Figure 2-2. When you do something, such as push a volume fader up to 11, that would require a digital audio signal to go past the maximum dynamic range of a component or module anywhere in the system, the signal clips. When viewed in an audio editor, a clipped signal has a flat top and/or bottom rather than a rounded shape. Clipping adds buzzy, high-pitched partials to the sound.
If the bit resolution (also called word length, because each sample is stored as an 8-bit, 16-bit, or 24-bit numerical “word”) is too low, the sound will be noisy. That’s pretty much all you need to know.
Most likely, your digital synthesizer will support at least a 16-bit, 44.1kHz data stream, so if you’re hearing a poor-quality signal, the source of your problems will probably lie elsewhere. Other forms of digital audio nastiness include:
• Clipping. There’s an absolute limit on how large the numbers in a digital audio system can be.
(With floating-point math, this isn’t precisely true, but clipping can still become a problem at various points in the signal path.) If your audio software tries to make or use a number that’s too big, the waveform will reach the maximum possible level and then “clip.” In an audio editing program, clipping looks like Figure 2-2. If it’s brief, clipping sounds like a pop or click. If it goes on for more than a few milliseconds, it sounds as if the audio is being mangled with a buzz saw.

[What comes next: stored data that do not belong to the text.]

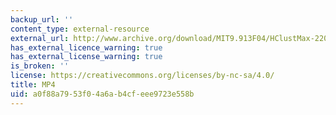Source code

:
 ```yaml
---
backup_url: ''
content_type: external-resource
external_url: http://www.archive.org/download/MIT9.913F04/HClustMax-220k.mp4
has_external_licence_warning: true
has_external_license_warning: true
is_broken: ''
license: https://creativecommons.org/licenses/by-nc-sa/4.0/
title: MP4
uid: a0f88a79-53f0-4a6a-b4cf-eee9723e558b
---
```

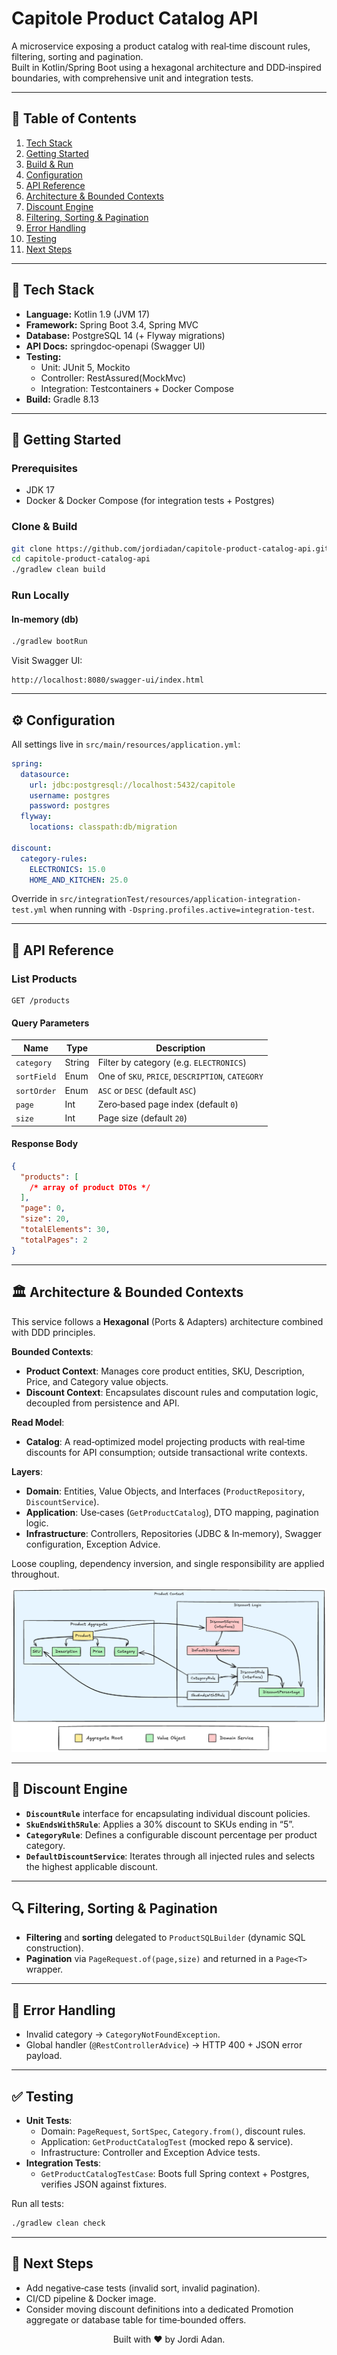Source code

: # Capitole Product Catalog API

A microservice exposing a product catalog with real‑time discount rules, filtering, sorting and pagination.  
Built in Kotlin/Spring Boot using a hexagonal architecture and DDD‐inspired boundaries, with comprehensive unit and
integration tests.

---

## 📝 Table of Contents

1. [Tech Stack](#-tech-stack)
2. [Getting Started](#-getting-started)
3. [Build & Run](#-build--run)
4. [Configuration](#-configuration)
5. [API Reference](#-api-reference)
6. [Architecture & Bounded Contexts](#-architecture--bounded-contexts)
7. [Discount Engine](#-discount-engine)
8. [Filtering, Sorting & Pagination](#-filtering-sorting--pagination)
9. [Error Handling](#-error-handling)
10. [Testing](#-testing)
11. [Next Steps](#-next-steps)

---

## 🔧 Tech Stack

- **Language:** Kotlin 1.9 (JVM 17)
- **Framework:** Spring Boot 3.4, Spring MVC
- **Database:** PostgreSQL 14 (+ Flyway migrations)
- **API Docs:** springdoc‑openapi (Swagger UI)
- **Testing:**
    - Unit: JUnit 5, Mockito
    - Controller: RestAssured(MockMvc)
    - Integration: Testcontainers + Docker Compose
- **Build:** Gradle 8.13

---

## 🚀 Getting Started

### Prerequisites

- JDK 17
- Docker & Docker Compose (for integration tests + Postgres)

### Clone & Build

```bash
git clone https://github.com/jordiadan/capitole-product-catalog-api.git
cd capitole-product-catalog-api
./gradlew clean build
```

### Run Locally

#### In‑memory (db)

```bash
./gradlew bootRun
```

Visit Swagger UI:
```
http://localhost:8080/swagger-ui/index.html
```

---

## ⚙️ Configuration

All settings live in `src/main/resources/application.yml`:

```yaml
spring:
  datasource:
    url: jdbc:postgresql://localhost:5432/capitole
    username: postgres
    password: postgres
  flyway:
    locations: classpath:db/migration

discount:
  category-rules:
    ELECTRONICS: 15.0
    HOME_AND_KITCHEN: 25.0
```

Override in `src/integrationTest/resources/application-integration-test.yml` when running with
`-Dspring.profiles.active=integration-test`.

---

## 📖 API Reference

### List Products

```
GET /products
```

#### Query Parameters

| Name        | Type   | Description                                      |
|-------------|--------|--------------------------------------------------|
| `category`  | String | Filter by category (e.g. `ELECTRONICS`)          |
| `sortField` | Enum   | One of `SKU`, `PRICE`, `DESCRIPTION`, `CATEGORY` |
| `sortOrder` | Enum   | `ASC` or `DESC` (default `ASC`)                  |
| `page`      | Int    | Zero‑based page index (default `0`)              |
| `size`      | Int    | Page size (default `20`)                         |

#### Response Body

```json
{
  "products": [
    /* array of product DTOs */
  ],
  "page": 0,
  "size": 20,
  "totalElements": 30,
  "totalPages": 2
}
```

---

## 🏛 Architecture & Bounded Contexts

This service follows a **Hexagonal** (Ports & Adapters) architecture combined with DDD principles.

**Bounded Contexts**:

- **Product Context**: Manages core product entities, SKU, Description, Price, and Category value objects.
- **Discount Context**: Encapsulates discount rules and computation logic, decoupled from persistence and API.

**Read Model**:

- **Catalog**: A read‑optimized model projecting products with real‑time discounts for API consumption; outside
  transactional write contexts.

**Layers**:

- **Domain**: Entities, Value Objects, and Interfaces (`ProductRepository`, `DiscountService`).
- **Application**: Use‑cases (`GetProductCatalog`), DTO mapping, pagination logic.
- **Infrastructure**: Controllers, Repositories (JDBC & In‑memory), Swagger configuration, Exception Advice.

Loose coupling, dependency inversion, and single responsibility are applied throughout.

![Alt text](docs/products-context-ddd.png)

---

## 🔢 Discount Engine

- **`DiscountRule`** interface for encapsulating individual discount policies.
- **`SkuEndsWith5Rule`**: Applies a 30% discount to SKUs ending in “5”.
- **`CategoryRule`**: Defines a configurable discount percentage per product category.
- **`DefaultDiscountService`**: Iterates through all injected rules and selects the highest applicable discount.

---

## 🔍 Filtering, Sorting & Pagination

- **Filtering** and **sorting** delegated to `ProductSQLBuilder` (dynamic SQL construction).
- **Pagination** via `PageRequest.of(page,size)` and returned in a `Page<T>` wrapper.

---

## 🚨 Error Handling

- Invalid category → `CategoryNotFoundException`.
- Global handler (`@RestControllerAdvice`) → HTTP 400 + JSON error payload.

---

## ✅ Testing

- **Unit Tests**:
    - Domain: `PageRequest`, `SortSpec`, `Category.from()`, discount rules.
    - Application: `GetProductCatalogTest` (mocked repo & service).
    - Infrastructure: Controller and Exception Advice tests.
- **Integration Tests**:
    - `GetProductCatalogTestCase`: Boots full Spring context + Postgres, verifies JSON against fixtures.

Run all tests:
```bash
./gradlew clean check
```

---

## 🎯 Next Steps

- Add negative‑case tests (invalid sort, invalid pagination).
- CI/CD pipeline & Docker image.
- Consider moving discount definitions into a dedicated Promotion aggregate or database table for time‑bounded offers.

<p align="center">Built with ❤️ by Jordi Adan.</p>

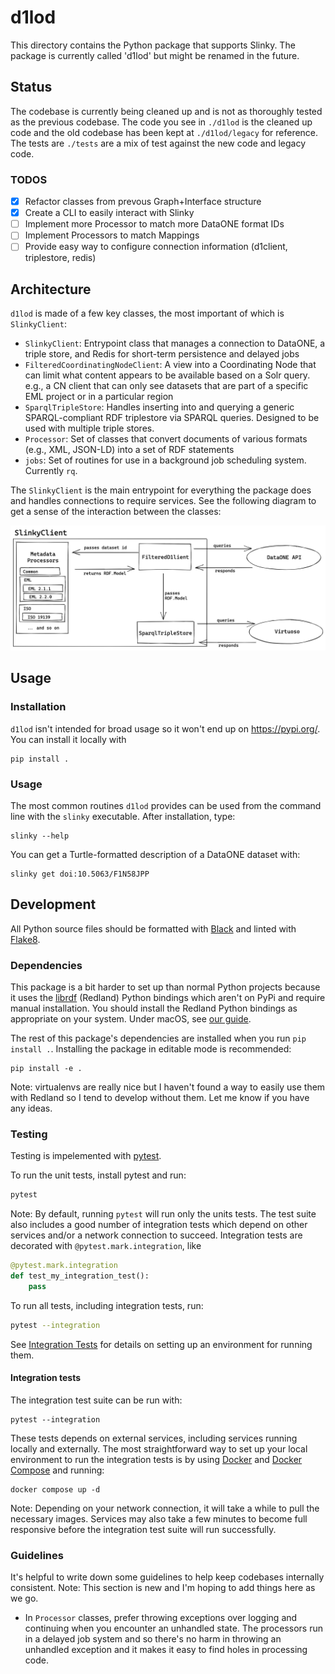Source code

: # d1lod

This directory contains the Python package that supports Slinky.
The package is currently called 'd1lod' but might be renamed in the future.

## Status

The codebase is currently being cleaned up and is not as thoroughly tested as the previous codebase.
The code you see in `./d1lod` is the cleaned up code and the old codebase has
been kept at `./d1lod/legacy` for reference.
The tests are `./tests` are a mix of test against the new code and legacy code.

### TODOS

- [x] Refactor classes from prevous Graph+Interface structure
- [x] Create a CLI to easily interact with Slinky
- [ ] Implement more Processor to match more DataONE format IDs
- [ ] Implement Processors to match Mappings
- [ ] Provide easy way to configure connection information (d1client, triplestore, redis)

## Architecture

`d1lod` is made of a few key classes, the most important of which is `SlinkyClient`:

- `SlinkyClient`: Entrypoint class that manages a connection to DataONE, a triple store, and Redis for short-term persistence and delayed jobs
- `FilteredCoordinatingNodeClient`: A view into a Coordinating Node that can limit what content appears to be available based on a Solr query. e.g., a CN client that can only see datasets that are part of a specific EML project or in a particular region
- `SparqlTripleStore`: Handles inserting into and querying a generic SPARQL-compliant RDF triplestore via SPARQL queries. Designed to be used with multiple triple stores.
- `Processor`: Set of classes that convert documents of various formats (e.g., XML, JSON-LD) into a set of RDF statements
- `jobs`: Set of routines for use in a background job scheduling system. Currently `rq`.

The `SlinkyClient` is the main entrypoint for everything the package does and handles connections to require services.
See the following diagram to get a sense of the interaction between the classes:

![slinky package architecture](./docs/slinky-client-architecture.png)

## Usage

### Installation

`d1lod` isn't intended for broad usage so it won't end up on https://pypi.org/.
You can install it locally with

```
pip install .
```

### Usage

The most common routines `d1lod` provides can be used from the command line with the `slinky` executable.
After installation, type:

```
slinky --help
```

You can get a Turtle-formatted description of a DataONE dataset with:

```
slinky get doi:10.5063/F1N58JPP
```

## Development

All Python source files should be formatted with [Black](https://black.readthedocs.io) and linted with [Flake8](https://flake8.pycqa.org/).

### Dependencies

This package is a bit harder to set up than normal Python projects because it uses the [librdf](https://librdf.org/bindings/) (Redland) Python bindings which aren't on PyPi and require manual installation.
You should install the Redland Python bindings as appropriate on your system.
Under macOS, see [our guide](./docs/install-redlands-bindings.md).

The rest of this package's dependencies are installed when you run `pip install .`.
Installing the package in editable mode is recommended:

```
pip install -e .
```

Note: virtualenvs are really nice but I haven't found a way to easily use them with Redland so I tend to develop without them.
Let me know if you have any ideas.

### Testing

Testing is impelemented with [pytest](https://pytest.org).

To run the unit tests, install pytest and run:

```sh
pytest
```

Note: By default, running `pytest` will run only the units tests.
The test suite also includes a good number of integration tests which depend on other services and/or a network connection to succeed.
Integration tests are decorated with `@pytest.mark.integration`, like

```python
@pytest.mark.integration
def test_my_integration_test():
    pass
```

To run all tests, including integration tests, run:

```sh
pytest --integration
```

See [Integration Tests](#integration-tests) for details on setting up an environment for running them.

#### Integration tests

The integration test suite can be run with:

```
pytest --integration
```

These tests depends on external services, including services running locally and externally.
The most straightforward way to set up your local environment to run the integration tests is by using [Docker](https://www.docker.com/) and [Docker Compose](https://docs.docker.com/compose/) and running:

```
docker compose up -d
```

Note: Depending on your network connection, it will take a while to pull the necessary images. Services may also take a few minutes to become full responsive before the integration test suite will run successfully.

### Guidelines

It's helpful to write down some guidelines to help keep codebases internally consistent.
Note: This section is new and I'm hoping to add things here as we go.

- In `Processor` classes, prefer throwing exceptions over logging and continuing when you encounter an unhandled state. The processors run in a delayed job system and so there's no harm in throwing an unhandled exception and it makes it easy to find holes in processing code.
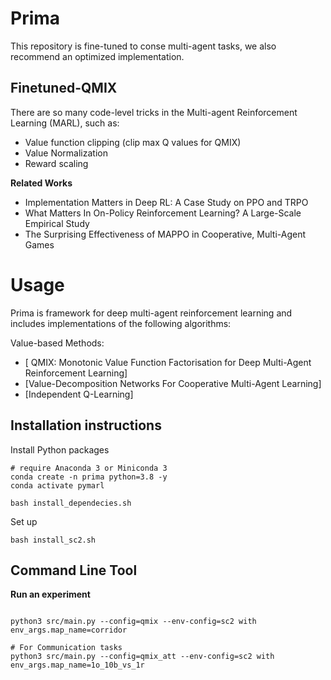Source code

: # Prima

This repository is fine-tuned to conse multi-agent tasks, we also recommend an optimized implementation.


## Finetuned-QMIX

There are so many code-level tricks in the  Multi-agent Reinforcement Learning (MARL), such as:
- Value function clipping (clip max Q values for QMIX)
- Value Normalization
- Reward scaling

**Related Works**

- Implementation Matters in Deep RL: A Case Study on PPO and TRPO
- What Matters In On-Policy Reinforcement Learning? A Large-Scale Empirical Study
- The Surprising Effectiveness of MAPPO in Cooperative, Multi-Agent Games

# Usage
Prima is framework for deep multi-agent reinforcement learning and includes implementations of the following algorithms:

Value-based Methods:

- [ QMIX: Monotonic Value Function Factorisation for Deep Multi-Agent Reinforcement Learning]
- [Value-Decomposition Networks For Cooperative Multi-Agent Learning]
- [Independent Q-Learning]


## Installation instructions

Install Python packages

```shell
# require Anaconda 3 or Miniconda 3
conda create -n prima python=3.8 -y
conda activate pymarl

bash install_dependecies.sh
```

Set up 

```shell
bash install_sc2.sh
```

## Command Line Tool

**Run an experiment**

```shell

python3 src/main.py --config=qmix --env-config=sc2 with env_args.map_name=corridor
```

```shell
# For Communication tasks
python3 src/main.py --config=qmix_att --env-config=sc2 with env_args.map_name=1o_10b_vs_1r
```
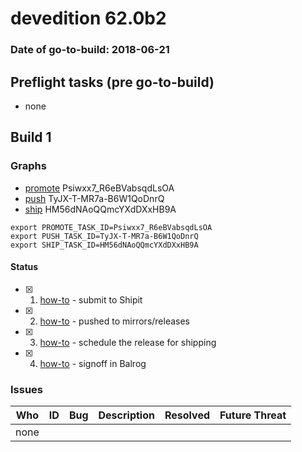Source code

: # devedition 62.0b2

### Date of go-to-build: 2018-06-21

## Preflight tasks (pre go-to-build)
- none

## Build 1  

### Graphs
* [promote](https://tools.taskcluster.net/push-inspector/#/Psiwxx7_R6eBVabsqdLsOA) Psiwxx7_R6eBVabsqdLsOA
* [push](https://tools.taskcluster.net/push-inspector/#/TyJX-T-MR7a-B6W1QoDnrQ) TyJX-T-MR7a-B6W1QoDnrQ
* [ship](https://tools.taskcluster.net/push-inspector/#/HM56dNAoQQmcYXdDXxHB9A) HM56dNAoQQmcYXdDXxHB9A
```
export PROMOTE_TASK_ID=Psiwxx7_R6eBVabsqdLsOA
export PUSH_TASK_ID=TyJX-T-MR7a-B6W1QoDnrQ
export SHIP_TASK_ID=HM56dNAoQQmcYXdDXxHB9A
```


#### Status
- [x] 1.  [how-to](https://wiki.mozilla.org/Release:Release_Automation_on_Mercurial:Starting_a_Release#Submit_to_Ship_It)  - submit to Shipit
- [x] 2.  [how-to](https://github.com/mozilla-releng/releasewarrior-2.0/blob/master/docs/release-promotion/desktop/howto.md#push-artifacts-to-releases-directory)  - pushed to mirrors/releases
- [x] 3.  [how-to](https://github.com/mozilla-releng/releasewarrior-2.0/blob/master/docs/release-promotion/desktop/howto.md#ship-the-release)  - schedule the release for shipping
- [x] 4.  [how-to](https://github.com/mozilla-releng/releasewarrior-2.0/blob/master/docs/release-promotion/desktop/howto.md#obtain-sign-offs-for-changes)  - signoff in Balrog

### Issues
| Who                 | ID               | Bug                                                                 | Description                | Resolved                | Future Threat                |
| ------------------- | ---------------- | ------------------------------------------------------------------- | -------------------------- | ----------------------- | ---------------------------- |
| none | | | | | |

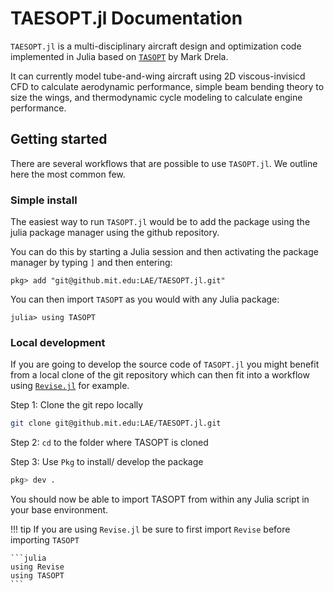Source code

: # TAESOPT.jl Documentation

`TAESOPT.jl` is a multi-disciplinary aircraft design and optimization code implemented in Julia based on [`TASOPT`](http://web.mit.edu/drela/Public/web/tasopt/) by Mark Drela.

It can currently model tube-and-wing aircraft using 2D viscous-invisicd CFD to calculate aerodynamic performance, simple beam bending theory to size the wings, and thermodynamic cycle modeling to calculate engine performance.

## Getting started

There are several workflows that are possible to use `TASOPT.jl`. We outline here the most common few.

### Simple install

The easiest way to run `TASOPT.jl` would be to add the package using the julia package manager using the github repository.

You can do this by starting a Julia session and then activating the package manager by typing `]` and then entering:
```julia-repl
pkg> add "git@github.mit.edu:LAE/TAESOPT.jl.git"
```

You can then import `TASOPT` as you would with any Julia package:
```julia-repl
julia> using TASOPT
```
### Local development

If you are going to develop the source code of `TASOPT.jl` you might benefit from a local clone of the git repository which
can then fit into a workflow using [`Revise.jl`](https://timholy.github.io/Revise.jl/stable/) for example.

Step 1: Clone the git repo locally
```bash
git clone git@github.mit.edu:LAE/TAESOPT.jl.git
```

Step 2: `cd` to the folder where TASOPT is cloned

Step 3: Use `Pkg` to install/ develop the package

```julia
pkg> dev .
```

You should now be able to import TASOPT from within any Julia script in your base environment.

!!! tip If you are using `Revise.jl` be sure to first import `Revise` before importing `TASOPT`

    ```julia
    using Revise
    using TASOPT
    ```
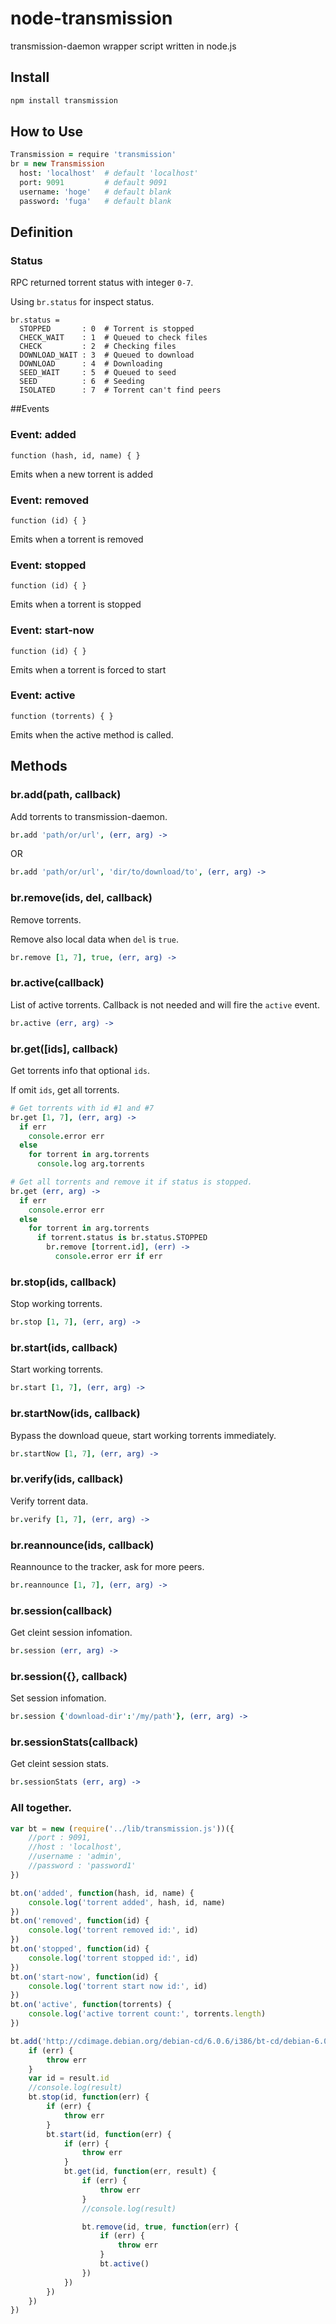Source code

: # node-transmission

transmission-daemon wrapper script written in node.js

## Install

```sh
npm install transmission
```

## How to Use

```coffee
Transmission = require 'transmission'
br = new Transmission
  host: 'localhost'  # default 'localhost'
  port: 9091         # default 9091
  username: 'hoge'   # default blank
  password: 'fuga'   # default blank
```

## Definition

### Status

RPC returned torrent status with integer `0-7`.

Using `br.status` for inspect status.

```
br.status =
  STOPPED       : 0  # Torrent is stopped
  CHECK_WAIT    : 1  # Queued to check files
  CHECK         : 2  # Checking files
  DOWNLOAD_WAIT : 3  # Queued to download
  DOWNLOAD      : 4  # Downloading
  SEED_WAIT     : 5  # Queued to seed
  SEED          : 6  # Seeding
  ISOLATED      : 7  # Torrent can't find peers
```
##Events

### Event: added ###

`function (hash, id, name) { }`

Emits when a new torrent is added
### Event: removed ###

`function (id) { }`

Emits when a torrent is removed
### Event: stopped ###

`function (id) { }`

Emits when a torrent is stopped
### Event: start-now ###

`function (id) { }`

Emits when a torrent is forced to start
### Event: active ###

`function (torrents) { }`

Emits when the active method is called.


## Methods

### br.add(path, callback)

Add torrents to transmission-daemon.

```coffee
br.add 'path/or/url', (err, arg) ->
```
OR

```coffee
br.add 'path/or/url', 'dir/to/download/to', (err, arg) ->
```

### br.remove(ids, del, callback)

Remove torrents.

Remove also local data when `del` is `true`.

```coffee
br.remove [1, 7], true, (err, arg) ->
```

### br.active(callback)

List of active torrents. Callback is not needed and will fire the `active` event.

```coffee
br.active (err, arg) ->
```

### br.get([ids], callback)

Get torrents info that optional `ids`.

If omit `ids`, get all torrents.

```coffee
# Get torrents with id #1 and #7
br.get [1, 7], (err, arg) ->
  if err
    console.error err
  else
    for torrent in arg.torrents
      console.log arg.torrents

# Get all torrents and remove it if status is stopped.
br.get (err, arg) ->
  if err
    console.error err
  else
    for torrent in arg.torrents
      if torrent.status is br.status.STOPPED
        br.remove [torrent.id], (err) ->
          console.error err if err
```

### br.stop(ids, callback)

Stop working torrents.

```coffee
br.stop [1, 7], (err, arg) ->
```

### br.start(ids, callback)

Start working torrents.

```coffee
br.start [1, 7], (err, arg) ->
```

### br.startNow(ids, callback)

Bypass the download queue, start working torrents immediately.

```coffee
br.startNow [1, 7], (err, arg) ->
```

### br.verify(ids, callback)

Verify torrent data.

```coffee
br.verify [1, 7], (err, arg) ->
```

### br.reannounce(ids, callback)

Reannounce to the tracker, ask for more peers.

```coffee
br.reannounce [1, 7], (err, arg) ->
```

### br.session(callback)

Get cleint session infomation.

```coffee
br.session (err, arg) ->
```

### br.session({}, callback)

Set session infomation.

```coffee
br.session {'download-dir':'/my/path'}, (err, arg) ->
```

### br.sessionStats(callback)

Get cleint session stats.

```coffee
br.sessionStats (err, arg) ->
```

### All together.

```js
var bt = new (require('../lib/transmission.js'))({
	//port : 9091,
	//host : 'localhost',
	//username : 'admin',
	//password : 'password1'
})

bt.on('added', function(hash, id, name) {
	console.log('torrent added', hash, id, name)
})
bt.on('removed', function(id) {
	console.log('torrent removed id:', id)
})
bt.on('stopped', function(id) {
	console.log('torrent stopped id:', id)
})
bt.on('start-now', function(id) {
	console.log('torrent start now id:', id)
})
bt.on('active', function(torrents) {
	console.log('active torrent count:', torrents.length)
})

bt.add('http://cdimage.debian.org/debian-cd/6.0.6/i386/bt-cd/debian-6.0.6-i386-netinst.iso.torrent', function(err, result) {
	if (err) {
		throw err
	}
	var id = result.id
	//console.log(result)
	bt.stop(id, function(err) {
		if (err) {
			throw err
		}
		bt.start(id, function(err) {
			if (err) {
				throw err
			}
			bt.get(id, function(err, result) {
				if (err) {
					throw err
				}
				//console.log(result)

				bt.remove(id, true, function(err) {
					if (err) {
						throw err
					}
					bt.active()
				})
			})
		})
	})
})
```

• Aliasing. If a digital synth tries to make a sound that contains any overtones higher than the Nyquist frequency, new partials will be introduced. The new partials will not be harmonically related to the fundamental. This phenomenon is called aliasing or foldover. A detailed discussion of aliasing would take several pages and several diagrams. Suffice it to say that if a high-pitched tone sounds bell-like when you don’t expect it to, or if a tone with vibrato has an unexpected up-and-down whooshing quality, you’ve got aliasing. It may help if you choose a waveform that has fewer overtones (such as a triangle wave instead of a sawtooth).
In a computer-based synth, you may also want to check whether the output is set to a 44.1kHz sampling rate. If the synth lets you choose this value, and if it’s currently set to 22.05kHz or 32kHz, increasing the value to 44.1kHz will quite likely reduce or eliminate aliasing.
Figure 2-3. The phase of a sine wave is measured in degrees. Each cycle of the wave goes through 360 degrees. 360 is the same as zero.